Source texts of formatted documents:
+ + + +
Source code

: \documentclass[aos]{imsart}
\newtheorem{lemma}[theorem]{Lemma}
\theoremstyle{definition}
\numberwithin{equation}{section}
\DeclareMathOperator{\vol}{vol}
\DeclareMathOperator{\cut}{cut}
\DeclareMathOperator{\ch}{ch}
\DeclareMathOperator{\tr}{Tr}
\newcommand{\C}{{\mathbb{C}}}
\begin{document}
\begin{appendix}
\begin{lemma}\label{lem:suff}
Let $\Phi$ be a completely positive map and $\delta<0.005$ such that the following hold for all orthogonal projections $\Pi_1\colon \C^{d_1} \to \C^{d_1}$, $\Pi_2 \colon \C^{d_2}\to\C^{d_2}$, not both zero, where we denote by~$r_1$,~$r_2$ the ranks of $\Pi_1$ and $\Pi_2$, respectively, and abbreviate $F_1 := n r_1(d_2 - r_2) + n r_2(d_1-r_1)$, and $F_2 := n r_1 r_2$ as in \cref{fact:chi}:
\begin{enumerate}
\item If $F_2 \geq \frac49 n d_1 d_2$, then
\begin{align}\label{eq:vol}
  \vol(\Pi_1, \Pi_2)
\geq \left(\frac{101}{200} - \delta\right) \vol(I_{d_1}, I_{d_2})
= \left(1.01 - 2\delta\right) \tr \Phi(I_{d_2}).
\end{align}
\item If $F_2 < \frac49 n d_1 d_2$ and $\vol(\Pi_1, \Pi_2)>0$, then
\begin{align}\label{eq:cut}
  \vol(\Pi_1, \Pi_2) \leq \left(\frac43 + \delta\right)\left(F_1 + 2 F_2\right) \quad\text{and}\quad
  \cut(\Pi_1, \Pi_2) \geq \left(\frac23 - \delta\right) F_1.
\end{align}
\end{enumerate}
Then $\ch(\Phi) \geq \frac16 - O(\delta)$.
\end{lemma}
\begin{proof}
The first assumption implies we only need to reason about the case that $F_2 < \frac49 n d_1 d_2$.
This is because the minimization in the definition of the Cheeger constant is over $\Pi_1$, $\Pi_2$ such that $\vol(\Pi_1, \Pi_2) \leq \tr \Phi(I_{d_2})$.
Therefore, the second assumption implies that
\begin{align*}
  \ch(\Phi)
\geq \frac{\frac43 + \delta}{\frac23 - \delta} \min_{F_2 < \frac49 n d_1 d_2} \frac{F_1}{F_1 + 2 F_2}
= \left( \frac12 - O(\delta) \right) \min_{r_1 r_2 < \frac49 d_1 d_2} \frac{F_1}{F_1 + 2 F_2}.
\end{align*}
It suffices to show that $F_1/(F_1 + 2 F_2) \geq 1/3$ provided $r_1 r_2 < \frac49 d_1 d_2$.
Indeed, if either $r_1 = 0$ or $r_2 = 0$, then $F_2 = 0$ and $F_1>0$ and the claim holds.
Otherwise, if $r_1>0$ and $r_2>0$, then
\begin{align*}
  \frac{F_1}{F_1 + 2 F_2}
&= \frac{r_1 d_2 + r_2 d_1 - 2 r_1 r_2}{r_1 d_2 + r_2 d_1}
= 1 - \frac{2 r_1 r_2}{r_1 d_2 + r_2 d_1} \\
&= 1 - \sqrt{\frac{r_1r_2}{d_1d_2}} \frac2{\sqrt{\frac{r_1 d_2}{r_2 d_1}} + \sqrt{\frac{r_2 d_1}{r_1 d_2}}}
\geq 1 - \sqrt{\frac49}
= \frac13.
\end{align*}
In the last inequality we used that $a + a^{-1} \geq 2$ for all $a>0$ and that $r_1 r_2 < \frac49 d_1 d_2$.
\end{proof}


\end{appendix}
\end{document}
+ + + +
Provide only the count of lines in the records above that hold the word "sqrt".

2